**What you should do**. Extract from the entries below, exactly as given, only the lines from the line containing "frequency (default: 3000)" to the line containing "### If Upgrading from Pre-Refactor Version", both lines included.

(Supplied material)

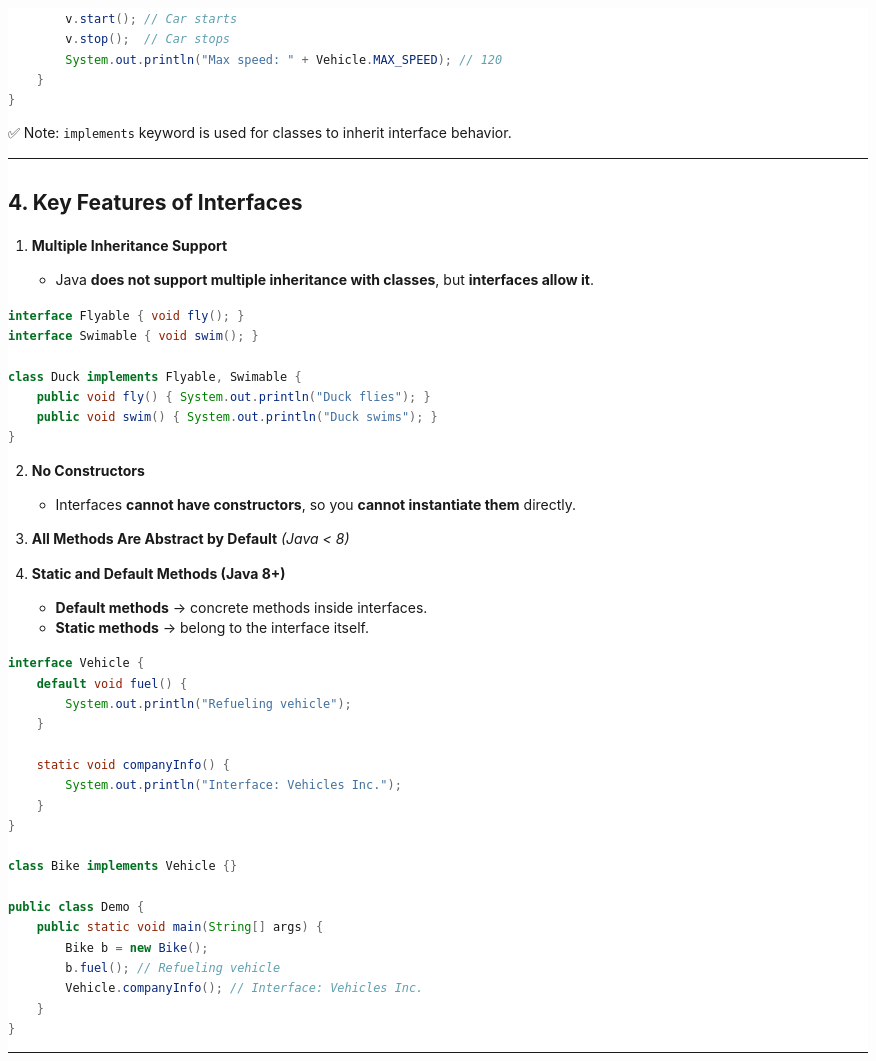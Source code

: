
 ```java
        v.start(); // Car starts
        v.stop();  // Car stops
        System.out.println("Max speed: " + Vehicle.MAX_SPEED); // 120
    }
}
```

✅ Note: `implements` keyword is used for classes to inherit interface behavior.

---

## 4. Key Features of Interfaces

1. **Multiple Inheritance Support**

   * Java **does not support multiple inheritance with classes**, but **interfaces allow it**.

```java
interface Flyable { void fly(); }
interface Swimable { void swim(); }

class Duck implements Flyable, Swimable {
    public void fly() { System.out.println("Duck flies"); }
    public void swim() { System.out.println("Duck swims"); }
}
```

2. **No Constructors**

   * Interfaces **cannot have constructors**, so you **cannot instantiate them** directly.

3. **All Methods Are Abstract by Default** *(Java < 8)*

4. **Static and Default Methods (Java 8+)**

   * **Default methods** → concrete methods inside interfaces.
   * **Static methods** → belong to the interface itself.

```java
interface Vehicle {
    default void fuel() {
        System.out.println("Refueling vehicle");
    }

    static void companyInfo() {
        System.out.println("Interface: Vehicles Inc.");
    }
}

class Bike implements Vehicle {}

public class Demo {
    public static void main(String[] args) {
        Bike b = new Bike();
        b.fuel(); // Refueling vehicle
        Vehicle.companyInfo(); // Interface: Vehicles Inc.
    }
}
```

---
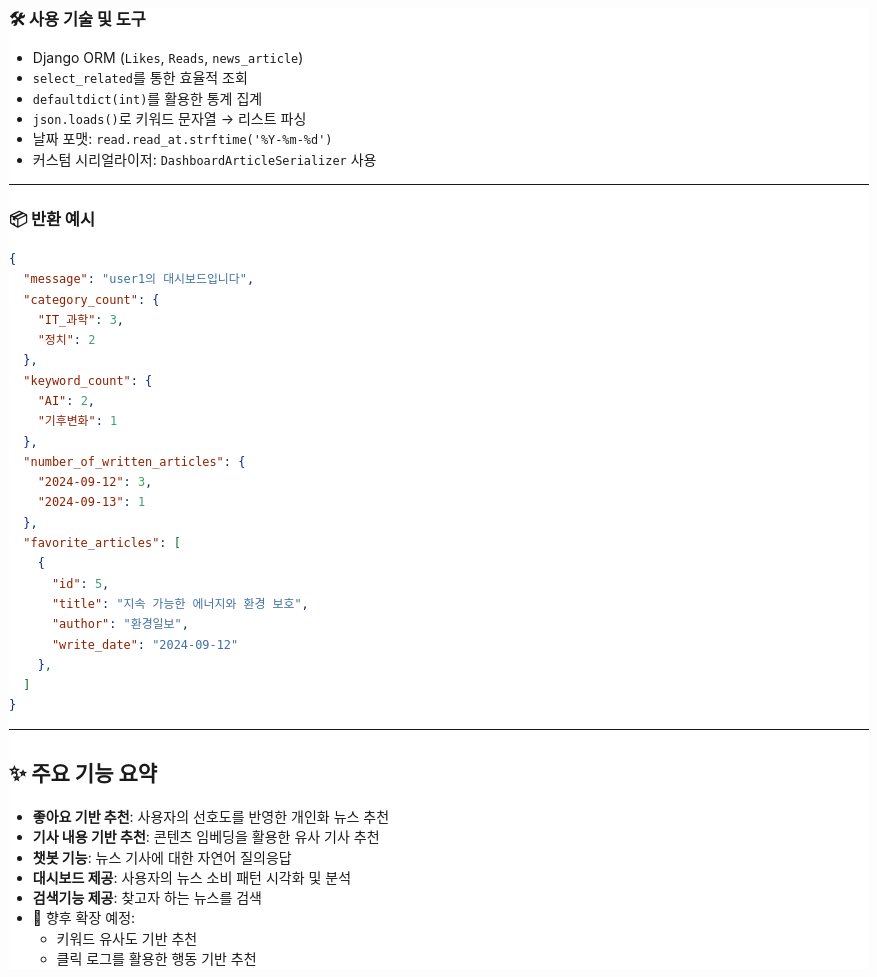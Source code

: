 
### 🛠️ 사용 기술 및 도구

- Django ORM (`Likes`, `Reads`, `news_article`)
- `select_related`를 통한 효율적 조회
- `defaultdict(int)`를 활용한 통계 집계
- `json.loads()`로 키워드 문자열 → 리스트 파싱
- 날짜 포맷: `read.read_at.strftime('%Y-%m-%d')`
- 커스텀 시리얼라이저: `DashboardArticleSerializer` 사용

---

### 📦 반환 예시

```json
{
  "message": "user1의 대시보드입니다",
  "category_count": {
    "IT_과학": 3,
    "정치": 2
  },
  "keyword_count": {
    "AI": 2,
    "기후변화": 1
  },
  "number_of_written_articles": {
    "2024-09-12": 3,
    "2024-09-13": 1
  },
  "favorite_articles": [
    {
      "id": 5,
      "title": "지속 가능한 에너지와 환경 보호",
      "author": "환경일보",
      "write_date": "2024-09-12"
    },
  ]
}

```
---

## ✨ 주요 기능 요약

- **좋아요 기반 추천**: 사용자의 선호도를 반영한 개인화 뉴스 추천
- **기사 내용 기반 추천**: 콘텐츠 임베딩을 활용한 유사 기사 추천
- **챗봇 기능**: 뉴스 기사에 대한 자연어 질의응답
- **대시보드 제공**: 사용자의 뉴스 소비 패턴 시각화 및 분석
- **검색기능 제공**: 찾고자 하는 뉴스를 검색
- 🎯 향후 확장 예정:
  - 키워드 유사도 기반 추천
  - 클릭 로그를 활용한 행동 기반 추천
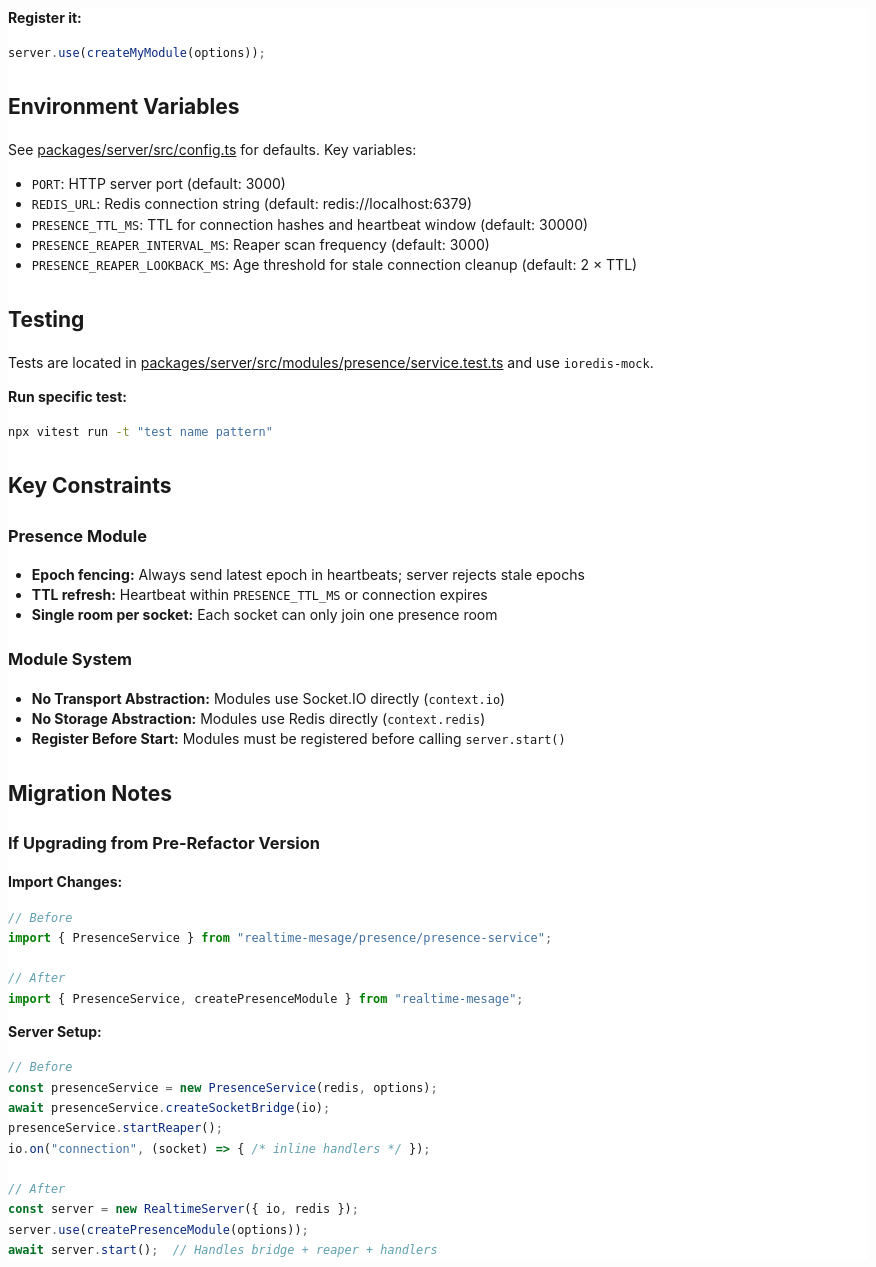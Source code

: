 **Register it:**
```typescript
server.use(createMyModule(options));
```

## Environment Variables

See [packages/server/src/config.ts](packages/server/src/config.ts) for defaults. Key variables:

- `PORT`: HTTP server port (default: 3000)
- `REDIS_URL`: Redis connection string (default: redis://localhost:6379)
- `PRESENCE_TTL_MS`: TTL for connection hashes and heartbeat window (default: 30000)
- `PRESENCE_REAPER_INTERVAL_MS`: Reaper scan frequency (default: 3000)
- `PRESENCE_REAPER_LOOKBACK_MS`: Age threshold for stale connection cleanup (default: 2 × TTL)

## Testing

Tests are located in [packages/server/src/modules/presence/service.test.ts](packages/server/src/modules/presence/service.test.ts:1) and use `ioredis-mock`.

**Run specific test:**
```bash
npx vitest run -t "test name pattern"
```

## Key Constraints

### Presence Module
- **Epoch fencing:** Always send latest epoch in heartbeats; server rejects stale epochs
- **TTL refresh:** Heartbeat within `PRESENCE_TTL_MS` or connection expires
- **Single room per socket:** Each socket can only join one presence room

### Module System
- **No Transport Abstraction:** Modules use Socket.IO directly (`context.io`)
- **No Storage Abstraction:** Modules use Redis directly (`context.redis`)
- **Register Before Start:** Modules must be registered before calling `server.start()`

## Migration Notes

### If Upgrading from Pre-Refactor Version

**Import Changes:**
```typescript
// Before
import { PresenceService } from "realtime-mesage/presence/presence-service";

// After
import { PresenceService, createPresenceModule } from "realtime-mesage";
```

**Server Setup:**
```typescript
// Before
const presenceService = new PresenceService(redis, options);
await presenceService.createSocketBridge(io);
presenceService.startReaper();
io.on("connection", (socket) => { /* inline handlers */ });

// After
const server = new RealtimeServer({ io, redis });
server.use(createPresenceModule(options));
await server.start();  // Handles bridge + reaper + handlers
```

(End Supplied material)

**Written response**.
- `PRESENCE_REAPER_INTERVAL_MS`: Reaper scan frequency (default: 3000)
- `PRESENCE_REAPER_LOOKBACK_MS`: Age threshold for stale connection cleanup (default: 2 × TTL)

## Testing

Tests are located in [packages/server/src/modules/presence/service.test.ts](packages/server/src/modules/presence/service.test.ts:1) and use `ioredis-mock`.

**Run specific test:**
```bash
npx vitest run -t "test name pattern"
```

## Key Constraints

### Presence Module
- **Epoch fencing:** Always send latest epoch in heartbeats; server rejects stale epochs
- **TTL refresh:** Heartbeat within `PRESENCE_TTL_MS` or connection expires
- **Single room per socket:** Each socket can only join one presence room

### Module System
- **No Transport Abstraction:** Modules use Socket.IO directly (`context.io`)
- **No Storage Abstraction:** Modules use Redis directly (`context.redis`)
- **Register Before Start:** Modules must be registered before calling `server.start()`

## Migration Notes

### If Upgrading from Pre-Refactor Version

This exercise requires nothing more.